● WORK TO BE COMPLETED: For this exercise, please find the lines in the entries that include the word "server" and copy them.

============

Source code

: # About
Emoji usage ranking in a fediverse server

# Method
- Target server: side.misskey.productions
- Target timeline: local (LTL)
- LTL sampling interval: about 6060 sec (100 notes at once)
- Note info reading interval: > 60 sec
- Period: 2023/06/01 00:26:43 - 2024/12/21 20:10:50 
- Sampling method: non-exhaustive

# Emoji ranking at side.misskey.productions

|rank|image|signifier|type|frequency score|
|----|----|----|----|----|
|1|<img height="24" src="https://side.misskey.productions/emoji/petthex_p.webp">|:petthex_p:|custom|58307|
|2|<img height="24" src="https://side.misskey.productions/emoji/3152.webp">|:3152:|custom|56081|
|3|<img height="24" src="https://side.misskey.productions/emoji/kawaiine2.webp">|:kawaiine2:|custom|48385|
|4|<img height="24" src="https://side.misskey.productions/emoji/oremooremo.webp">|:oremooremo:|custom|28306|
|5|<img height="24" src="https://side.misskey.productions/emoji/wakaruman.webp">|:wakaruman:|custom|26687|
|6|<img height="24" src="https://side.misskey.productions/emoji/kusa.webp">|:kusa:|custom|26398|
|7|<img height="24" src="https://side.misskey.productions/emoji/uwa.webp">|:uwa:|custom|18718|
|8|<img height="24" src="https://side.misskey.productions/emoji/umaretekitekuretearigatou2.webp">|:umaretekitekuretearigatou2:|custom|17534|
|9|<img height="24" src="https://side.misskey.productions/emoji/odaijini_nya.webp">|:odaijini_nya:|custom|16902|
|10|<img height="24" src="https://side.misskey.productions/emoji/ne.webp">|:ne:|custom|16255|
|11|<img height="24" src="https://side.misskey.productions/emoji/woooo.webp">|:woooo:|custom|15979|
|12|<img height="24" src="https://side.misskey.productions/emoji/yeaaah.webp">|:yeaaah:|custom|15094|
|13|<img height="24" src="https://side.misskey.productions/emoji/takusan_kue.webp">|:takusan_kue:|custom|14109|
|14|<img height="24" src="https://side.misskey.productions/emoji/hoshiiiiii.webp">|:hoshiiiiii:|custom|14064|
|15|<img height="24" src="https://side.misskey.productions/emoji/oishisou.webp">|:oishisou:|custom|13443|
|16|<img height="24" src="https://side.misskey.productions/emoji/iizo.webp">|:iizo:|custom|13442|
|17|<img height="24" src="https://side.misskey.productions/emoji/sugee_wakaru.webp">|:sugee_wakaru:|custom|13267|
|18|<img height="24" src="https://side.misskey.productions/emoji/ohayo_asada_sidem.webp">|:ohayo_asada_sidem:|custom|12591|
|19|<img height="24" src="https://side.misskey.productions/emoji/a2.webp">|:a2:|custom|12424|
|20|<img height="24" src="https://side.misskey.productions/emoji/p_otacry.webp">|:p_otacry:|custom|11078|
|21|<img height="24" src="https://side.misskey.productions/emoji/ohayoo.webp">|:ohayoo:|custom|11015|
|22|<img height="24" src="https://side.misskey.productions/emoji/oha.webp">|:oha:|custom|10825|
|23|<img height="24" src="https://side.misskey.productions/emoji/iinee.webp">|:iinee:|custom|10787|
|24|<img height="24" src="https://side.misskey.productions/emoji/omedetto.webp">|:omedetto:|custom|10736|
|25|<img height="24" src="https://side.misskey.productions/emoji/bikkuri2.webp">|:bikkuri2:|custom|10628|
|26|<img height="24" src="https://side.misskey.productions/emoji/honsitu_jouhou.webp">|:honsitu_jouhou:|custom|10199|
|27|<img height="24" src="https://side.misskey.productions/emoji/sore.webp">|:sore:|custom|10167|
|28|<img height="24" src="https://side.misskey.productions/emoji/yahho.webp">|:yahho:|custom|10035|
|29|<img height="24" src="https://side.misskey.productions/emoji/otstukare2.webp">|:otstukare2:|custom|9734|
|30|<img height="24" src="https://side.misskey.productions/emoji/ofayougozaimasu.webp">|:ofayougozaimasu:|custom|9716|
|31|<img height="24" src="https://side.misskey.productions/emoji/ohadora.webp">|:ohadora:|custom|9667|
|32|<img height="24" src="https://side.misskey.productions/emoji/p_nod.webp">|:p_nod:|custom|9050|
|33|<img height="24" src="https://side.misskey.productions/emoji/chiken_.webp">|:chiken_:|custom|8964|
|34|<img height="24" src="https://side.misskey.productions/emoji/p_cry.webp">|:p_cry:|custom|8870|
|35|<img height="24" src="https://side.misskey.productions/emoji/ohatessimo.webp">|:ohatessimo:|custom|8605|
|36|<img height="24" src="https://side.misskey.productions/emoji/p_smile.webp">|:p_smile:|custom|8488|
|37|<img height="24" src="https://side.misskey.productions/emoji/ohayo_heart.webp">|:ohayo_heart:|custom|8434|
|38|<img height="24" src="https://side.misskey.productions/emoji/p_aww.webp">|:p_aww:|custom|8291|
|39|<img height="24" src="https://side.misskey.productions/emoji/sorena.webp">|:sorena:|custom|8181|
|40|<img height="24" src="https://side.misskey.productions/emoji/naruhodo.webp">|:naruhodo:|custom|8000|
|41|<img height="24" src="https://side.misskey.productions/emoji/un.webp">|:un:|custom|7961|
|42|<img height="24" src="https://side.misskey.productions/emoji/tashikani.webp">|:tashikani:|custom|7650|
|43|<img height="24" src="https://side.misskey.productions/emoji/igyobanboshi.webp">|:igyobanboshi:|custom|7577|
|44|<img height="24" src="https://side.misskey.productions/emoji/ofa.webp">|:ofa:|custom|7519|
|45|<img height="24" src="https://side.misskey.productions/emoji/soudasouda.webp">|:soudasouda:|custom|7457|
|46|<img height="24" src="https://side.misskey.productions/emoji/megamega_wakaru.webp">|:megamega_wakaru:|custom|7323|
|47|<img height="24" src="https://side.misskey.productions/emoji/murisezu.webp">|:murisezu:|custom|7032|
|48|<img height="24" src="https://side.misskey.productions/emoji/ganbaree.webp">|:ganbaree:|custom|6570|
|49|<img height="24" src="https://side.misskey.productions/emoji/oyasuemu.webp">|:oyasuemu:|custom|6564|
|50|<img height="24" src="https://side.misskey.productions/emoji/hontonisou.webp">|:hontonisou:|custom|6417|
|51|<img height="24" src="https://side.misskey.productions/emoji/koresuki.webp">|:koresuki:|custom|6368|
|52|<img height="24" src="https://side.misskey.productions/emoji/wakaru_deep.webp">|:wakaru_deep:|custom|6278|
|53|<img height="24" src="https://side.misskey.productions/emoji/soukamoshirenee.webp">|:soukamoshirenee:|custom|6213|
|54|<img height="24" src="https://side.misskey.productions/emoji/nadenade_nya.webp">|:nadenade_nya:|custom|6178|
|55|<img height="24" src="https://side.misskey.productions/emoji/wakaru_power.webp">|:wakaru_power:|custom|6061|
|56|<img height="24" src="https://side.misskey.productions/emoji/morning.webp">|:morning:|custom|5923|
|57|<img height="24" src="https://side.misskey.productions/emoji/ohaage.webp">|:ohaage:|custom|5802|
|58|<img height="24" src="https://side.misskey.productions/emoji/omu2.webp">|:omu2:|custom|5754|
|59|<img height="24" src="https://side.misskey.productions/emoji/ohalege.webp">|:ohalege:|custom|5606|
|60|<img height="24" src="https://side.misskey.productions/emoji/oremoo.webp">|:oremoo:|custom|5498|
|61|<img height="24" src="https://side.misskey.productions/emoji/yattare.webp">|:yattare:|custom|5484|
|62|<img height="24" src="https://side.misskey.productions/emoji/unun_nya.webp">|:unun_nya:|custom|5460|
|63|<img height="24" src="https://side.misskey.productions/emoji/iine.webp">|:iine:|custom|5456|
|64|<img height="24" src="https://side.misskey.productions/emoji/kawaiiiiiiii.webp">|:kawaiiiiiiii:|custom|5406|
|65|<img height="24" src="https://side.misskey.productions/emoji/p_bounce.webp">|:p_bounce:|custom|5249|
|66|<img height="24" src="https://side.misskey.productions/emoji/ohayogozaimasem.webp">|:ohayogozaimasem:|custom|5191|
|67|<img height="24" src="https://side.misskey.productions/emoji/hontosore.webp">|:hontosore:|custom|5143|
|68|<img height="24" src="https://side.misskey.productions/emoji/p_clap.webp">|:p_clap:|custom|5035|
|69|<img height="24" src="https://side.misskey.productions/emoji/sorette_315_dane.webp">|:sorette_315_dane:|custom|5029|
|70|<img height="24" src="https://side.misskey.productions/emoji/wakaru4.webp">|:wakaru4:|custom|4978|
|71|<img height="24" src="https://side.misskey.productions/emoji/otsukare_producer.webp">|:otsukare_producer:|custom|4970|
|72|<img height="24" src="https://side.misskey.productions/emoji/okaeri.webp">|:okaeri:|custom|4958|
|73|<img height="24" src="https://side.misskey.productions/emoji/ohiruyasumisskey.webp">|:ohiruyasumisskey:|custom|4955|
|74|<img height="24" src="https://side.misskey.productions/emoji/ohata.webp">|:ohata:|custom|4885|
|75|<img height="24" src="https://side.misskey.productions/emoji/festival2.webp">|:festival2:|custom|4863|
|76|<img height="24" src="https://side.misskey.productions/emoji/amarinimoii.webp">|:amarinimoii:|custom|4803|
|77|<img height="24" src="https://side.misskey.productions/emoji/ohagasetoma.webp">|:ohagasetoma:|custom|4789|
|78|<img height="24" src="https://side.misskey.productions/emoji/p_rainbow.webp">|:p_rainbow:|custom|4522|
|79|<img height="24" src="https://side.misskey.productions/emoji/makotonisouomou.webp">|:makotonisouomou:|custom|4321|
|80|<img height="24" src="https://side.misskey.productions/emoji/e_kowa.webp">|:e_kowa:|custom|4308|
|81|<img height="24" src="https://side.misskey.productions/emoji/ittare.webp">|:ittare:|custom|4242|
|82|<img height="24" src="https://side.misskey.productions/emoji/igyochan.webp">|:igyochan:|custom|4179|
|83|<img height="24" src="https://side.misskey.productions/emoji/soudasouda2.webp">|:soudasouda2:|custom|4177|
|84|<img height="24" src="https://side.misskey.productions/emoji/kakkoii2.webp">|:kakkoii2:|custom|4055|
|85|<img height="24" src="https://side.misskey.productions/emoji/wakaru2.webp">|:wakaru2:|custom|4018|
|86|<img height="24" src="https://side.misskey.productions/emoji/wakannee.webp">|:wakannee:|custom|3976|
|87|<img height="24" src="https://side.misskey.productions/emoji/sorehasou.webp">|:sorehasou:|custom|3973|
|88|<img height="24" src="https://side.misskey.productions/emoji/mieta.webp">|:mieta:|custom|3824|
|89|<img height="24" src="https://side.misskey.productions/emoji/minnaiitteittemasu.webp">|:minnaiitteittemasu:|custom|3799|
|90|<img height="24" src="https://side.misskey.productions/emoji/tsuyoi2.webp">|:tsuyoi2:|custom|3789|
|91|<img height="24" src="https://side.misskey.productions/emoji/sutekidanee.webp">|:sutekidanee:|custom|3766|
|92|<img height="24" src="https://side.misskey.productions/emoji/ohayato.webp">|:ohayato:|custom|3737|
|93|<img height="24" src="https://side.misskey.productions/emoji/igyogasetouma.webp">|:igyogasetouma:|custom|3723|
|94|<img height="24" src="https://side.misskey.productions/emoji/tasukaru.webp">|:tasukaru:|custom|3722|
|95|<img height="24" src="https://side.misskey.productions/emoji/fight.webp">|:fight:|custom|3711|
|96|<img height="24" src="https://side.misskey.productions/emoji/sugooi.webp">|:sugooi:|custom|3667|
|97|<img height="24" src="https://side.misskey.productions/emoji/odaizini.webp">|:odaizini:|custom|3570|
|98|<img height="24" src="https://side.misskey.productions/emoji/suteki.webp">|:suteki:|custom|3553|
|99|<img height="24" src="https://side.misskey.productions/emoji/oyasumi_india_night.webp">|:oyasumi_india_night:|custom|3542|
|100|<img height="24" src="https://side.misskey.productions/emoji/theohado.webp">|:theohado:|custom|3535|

============

● PROBLEM SOLUTION:
Emoji usage ranking in a fediverse server
- Target server: side.misskey.productions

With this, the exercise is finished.